Lenders should stop viewing interest-only as the devil's spawn
Since the height of the market when almost half of all loans were being written on an interest-only basis, we have seen many different approaches canvassed.
Initially the Financial Services Authority, in the Mortgage Market Review, indicated that this might be the spawn of the devil.
In dialogue and later parts of the MMR we have seen a more sensitive, balanced and considered treatment of what is undoubtedly a viable option for many customers.
If the FSA has shown flexibility on this issue, the lenders have displayed acrobatic skills of a variety only seen in the best circus acts.
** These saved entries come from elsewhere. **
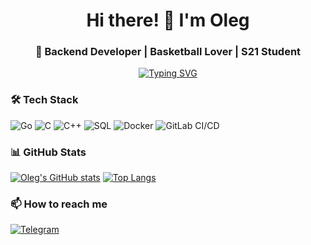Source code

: <h1 align="center">Hi there! 👋 I'm Oleg</h1>
<h3 align="center">🚀 Backend Developer | Basketball Lover | S21 Student</h3>

<p align="center">
  <a href="https://git.io/typing-svg">
    <img src="https://readme-typing-svg.demolab.com?font=Fira+Code&pause=1000&color=22D3F7&center=true&width=435&lines=Turning+coffee+into+code...;Learning+low-level+magic!" alt="Typing SVG" />
  </a>
</p>

### 🛠 Tech Stack
![Go](https://img.shields.io/badge/-Go-00ADD8?logo=go&logoColor=white)
![C](https://img.shields.io/badge/-C-A8B9CC?logo=c&logoColor=black)
![C++](https://img.shields.io/badge/-C++-00599C?logo=c%2B%2B)
![SQL](https://img.shields.io/badge/-SQL-4479A1?logo=postgresql)
![Docker](https://img.shields.io/badge/-Docker-2496ED?logo=docker&logoColor=white)
![GitLab CI/CD](https://img.shields.io/badge/-GitLab%20CI/CD-FCA121?logo=gitlab)

### 📊 GitHub Stats
[![Oleg's GitHub stats](https://github-readme-stats.vercel.app/api?username=OlegrusWR&show_icons=true&theme=radical)](https://github.com/OlegrusWR)
[![Top Langs](https://github-readme-stats.vercel.app/api/top-langs/?username=OlegrusWR&layout=compact&theme=radical)](https://github.com/OlegrusWR)


### 📫 How to reach me
[![Telegram](https://img.shields.io/badge/-Telegram-26A5E4?logo=telegram)](https://web.telegram.org/k/#@hedrachq)
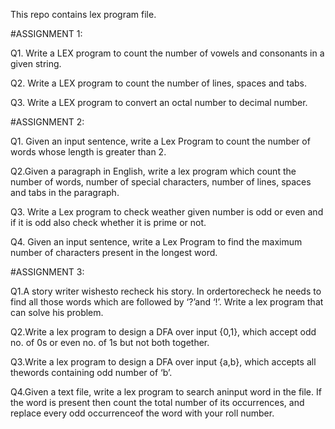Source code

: This repo contains lex program file.


#ASSIGNMENT 1:


Q1. Write a LEX program to count the number of vowels and consonants in a given string.


Q2. Write a LEX program to count the number of lines, spaces and tabs.


Q3. Write a LEX program to convert an octal number to decimal number.


#ASSIGNMENT 2:


Q1. Given an input sentence, write a Lex Program to count the number of words whose length is greater than 2.


Q2.Given a paragraph in English, write a lex program which count the number of words, number of special characters, number of lines, spaces and tabs in the paragraph.


Q3. Write a Lex program to check weather given number is odd or even and if it is odd also check whether it is prime or not.


Q4. Given  an  input  sentence,  write  a  Lex  Program  to find  the  maximum number of characters present in the longest word. 


#ASSIGNMENT 3:


Q1.A story writer wishesto recheck his story. In ordertorecheck he needs to find all those words which are followed by ‘?’and ‘!’. Write a lex program that can solve his problem.



Q2.Write a lex program to design a DFA over input {0,1}, which accept odd no. of 0s or even no. of 1s but not both together.


Q3.Write  a  lex  program to  design  a  DFA  over input {a,b}, which  accepts  all  thewords containing odd number of ‘b’.


Q4.Given a text file, write a lex program to search aninput word in the file. If the word is present then count the total number of its occurrences, and replace every odd occurrenceof the word with your roll number.
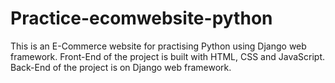 # Practice-ecomwebsite-python
This is an E-Commerce website for practising Python using Django web framework.
Front-End of the project is built with HTML, CSS and JavaScript.
Back-End of the project is on Django web framework.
Whether it is limiting these to lower value loans, applying ligatures to the types of repayment vehicles permitted, becoming “mystic meg” on the eventual value of vehicles, or introducing LTV caps, there is no consistency of approach.
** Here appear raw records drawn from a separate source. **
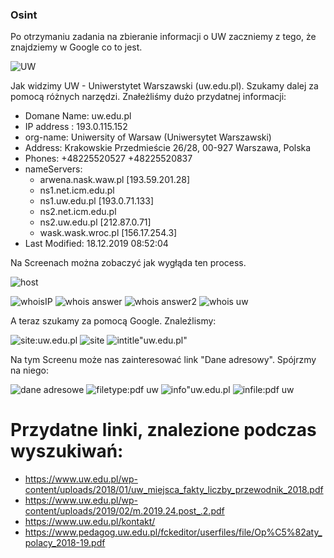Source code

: ### Osint

Po otrzymaniu zadania na zbieranie informacji o UW zaczniemy z tego, że znajdziemy w Google co to jest.

![UW](https://github.com/utlik/Images/blob/master/UW.PNG)

Jak widzimy UW - Uniwerstytet Warszawski (uw.edu.pl).
Szukamy dalej za pomocą różnych narzędzi. Znałeżliśmy dużo przydatnej informacji:

* Domane Name: uw.edu.pl
* IP address : 193.0.115.152
* org-name: Uniwersity of Warsaw (Uniwersytet Warszawski)
* Address: Krakowskie Przedmieście 26/28, 00-927 Warszawa, Polska
* Phones: +48225520527 +48225520837
* nameServers: 
   * arwena.nask.waw.pl [193.59.201.28]
   * ns1.net.icm.edu.pl 
   * ns1.uw.edu.pl [193.0.71.133]
   * ns2.net.icm.edu.pl 
   * ns2.uw.edu.pl [212.87.0.71]
   * wask.wask.wroc.pl [156.17.254.3]
* Last Modified: 18.12.2019 08:52:04 

 Na Screenach można zobaczyć jak wygłąda ten process.

![host](https://github.com/utlik/Images/blob/master/host.png)

![whoisIP](https://github.com/utlik/Images/blob/master/whois1.png)
![whois answer](https://github.com/utlik/Images/blob/master/answ1.png)
![whois answer2](https://github.com/utlik/Images/blob/master/answ2.png)
![whois uw](https://github.com/utlik/Images/blob/master/whois2.png)

A teraz szukamy za pomocą Google.
Znaleźlismy:

![site:uw.edu.pl](https://github.com/utlik/Images/blob/master/site.png)
![site](https://github.com/utlik/Images/blob/master/site2.PNG)
![intitle"uw.edu.pl"](https://github.com/utlik/Images/blob/master/intitle.PNG)

Na tym Screenu może nas zainteresować link "Dane adresowy". Spójrzmy na niego:

![dane adresowe](https://github.com/utlik/Images/blob/master/dane%20adresowe.PNG)
![filetype:pdf uw](https://github.com/utlik/Images/blob/master/filetype.PNG)
![info"uw.edu.pl](https://github.com/utlik/Images/blob/master/info.PNG)
![infile:pdf uw](https://github.com/utlik/Images/blob/master/infile.PNG)

# Przydatne linki, znalezione podczas wyszukiwań:
* https://www.uw.edu.pl/wp-content/uploads/2018/01/uw_miejsca_fakty_liczby_przewodnik_2018.pdf
* https://www.uw.edu.pl/wp-content/uploads/2019/02/m.2019.24.post_.2.pdf
* https://www.uw.edu.pl/kontakt/
* https://www.pedagog.uw.edu.pl/fckeditor/userfiles/file/Op%C5%82aty_polacy_2018-19.pdf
In a competitive market many might argue this is good in that it allows good brokers to place business with the lender the customer fits.
However I am concerned that this is introducing a new breed of mortgage and property prisoners, so making the prudential position of lenders worse as these are loans that will not move off the books at the usual rates of turnover.
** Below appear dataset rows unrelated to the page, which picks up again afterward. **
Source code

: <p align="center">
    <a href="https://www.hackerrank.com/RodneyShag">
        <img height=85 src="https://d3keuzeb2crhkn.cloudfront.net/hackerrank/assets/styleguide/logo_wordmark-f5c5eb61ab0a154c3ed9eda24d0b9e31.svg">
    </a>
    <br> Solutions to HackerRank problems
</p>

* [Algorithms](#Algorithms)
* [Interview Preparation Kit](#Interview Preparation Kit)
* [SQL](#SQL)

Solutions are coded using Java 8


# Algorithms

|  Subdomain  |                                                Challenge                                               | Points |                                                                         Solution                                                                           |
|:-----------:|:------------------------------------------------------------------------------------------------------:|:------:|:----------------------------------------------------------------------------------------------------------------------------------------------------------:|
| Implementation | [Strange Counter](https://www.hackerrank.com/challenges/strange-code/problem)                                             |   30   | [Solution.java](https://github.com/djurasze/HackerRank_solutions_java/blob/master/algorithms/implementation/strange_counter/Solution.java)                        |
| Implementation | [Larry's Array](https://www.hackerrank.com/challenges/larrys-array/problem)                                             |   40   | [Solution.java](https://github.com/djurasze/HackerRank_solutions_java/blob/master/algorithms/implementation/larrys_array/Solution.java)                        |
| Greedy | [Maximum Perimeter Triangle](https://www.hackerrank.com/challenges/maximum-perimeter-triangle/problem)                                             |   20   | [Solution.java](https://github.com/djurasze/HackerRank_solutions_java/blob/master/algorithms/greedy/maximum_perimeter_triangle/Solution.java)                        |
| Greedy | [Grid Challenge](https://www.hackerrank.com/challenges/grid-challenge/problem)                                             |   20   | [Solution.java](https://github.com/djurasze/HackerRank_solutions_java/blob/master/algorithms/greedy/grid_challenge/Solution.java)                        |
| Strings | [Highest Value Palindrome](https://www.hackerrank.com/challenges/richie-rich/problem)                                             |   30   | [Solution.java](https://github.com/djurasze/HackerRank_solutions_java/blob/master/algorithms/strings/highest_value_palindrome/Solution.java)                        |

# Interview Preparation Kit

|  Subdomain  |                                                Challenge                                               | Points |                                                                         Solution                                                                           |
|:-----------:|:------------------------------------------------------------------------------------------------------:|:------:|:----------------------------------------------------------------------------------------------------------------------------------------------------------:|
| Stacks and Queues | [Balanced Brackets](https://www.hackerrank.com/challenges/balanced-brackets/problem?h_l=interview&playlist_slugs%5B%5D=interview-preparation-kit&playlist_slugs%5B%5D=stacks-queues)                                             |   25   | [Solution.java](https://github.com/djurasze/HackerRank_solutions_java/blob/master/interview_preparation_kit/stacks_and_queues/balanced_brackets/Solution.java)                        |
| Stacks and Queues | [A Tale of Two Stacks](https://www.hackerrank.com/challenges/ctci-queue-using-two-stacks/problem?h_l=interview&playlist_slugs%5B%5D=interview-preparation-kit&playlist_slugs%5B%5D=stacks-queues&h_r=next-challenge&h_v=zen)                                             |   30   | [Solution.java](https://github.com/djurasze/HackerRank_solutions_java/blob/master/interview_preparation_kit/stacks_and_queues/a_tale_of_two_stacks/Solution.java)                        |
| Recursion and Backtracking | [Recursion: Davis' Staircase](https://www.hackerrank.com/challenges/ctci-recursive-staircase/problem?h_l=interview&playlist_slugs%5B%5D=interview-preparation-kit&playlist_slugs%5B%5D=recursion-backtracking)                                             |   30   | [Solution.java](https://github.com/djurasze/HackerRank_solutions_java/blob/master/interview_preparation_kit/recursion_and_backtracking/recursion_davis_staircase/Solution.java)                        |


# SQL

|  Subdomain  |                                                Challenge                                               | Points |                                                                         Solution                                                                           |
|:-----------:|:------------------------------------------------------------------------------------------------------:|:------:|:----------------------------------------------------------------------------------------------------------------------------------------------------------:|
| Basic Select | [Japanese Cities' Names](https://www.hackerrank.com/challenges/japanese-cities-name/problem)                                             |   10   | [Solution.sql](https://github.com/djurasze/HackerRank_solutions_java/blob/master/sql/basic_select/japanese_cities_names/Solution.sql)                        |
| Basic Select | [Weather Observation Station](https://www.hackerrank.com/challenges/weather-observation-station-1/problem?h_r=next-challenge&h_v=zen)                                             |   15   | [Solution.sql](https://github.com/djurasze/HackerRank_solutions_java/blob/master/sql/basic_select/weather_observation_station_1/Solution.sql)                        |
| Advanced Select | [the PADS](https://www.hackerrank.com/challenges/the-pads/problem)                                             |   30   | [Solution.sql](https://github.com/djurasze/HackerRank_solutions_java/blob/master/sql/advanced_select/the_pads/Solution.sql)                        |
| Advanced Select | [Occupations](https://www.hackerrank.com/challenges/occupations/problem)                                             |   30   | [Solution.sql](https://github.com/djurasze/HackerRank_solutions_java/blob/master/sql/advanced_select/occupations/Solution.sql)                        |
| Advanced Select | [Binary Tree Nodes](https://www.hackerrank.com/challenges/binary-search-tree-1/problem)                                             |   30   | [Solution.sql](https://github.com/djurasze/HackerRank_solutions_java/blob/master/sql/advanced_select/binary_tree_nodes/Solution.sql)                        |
As an industry, having got our customers into these products, it cannot be right to abandon them with changed criteria that imprisons them to decisions they did not envisage, nor did we as the product experts think would prevail.
Our responsibility as a lending industry is deeper and we need to shoulder that burden. The product should continue to do what it said on the tin.
Certainly for absolutely new loans we need to apply tighter criteria which when applied sensibly will work for all parties.
In my dialogue with the policy teams at the FSA, they do not see this as a mass market product, nor is it niche.
It is dangerous to wrap figures or “targets” on the size of this market, but it would be safe in my view to say that it might be right for about 20% of the market.
Nor does their concern over speculative repayment vehicles extend to the type of investment vehicle. It is merely that it should not be intangible - an inheritance that may never come, or a lottery win.
I often wonder if there is a gap in how FSA supervisors interpret their policy colleagues work, or if some lenders just jump without mature dialogue with the right stakeholders.
Or it may be that other imperatives drive decisions that firms feel unable to disclose.
What is needed is sensitivity. There are a lot of interest-only customers out there on default rates that are currently a safe haven. This will not always be the case. We must not create a straight-jacket by lenders having inconsistent and conflicting policies that give regulators space to apply all the denominators and close the options in this sphere.
Our customers all deserve better of us.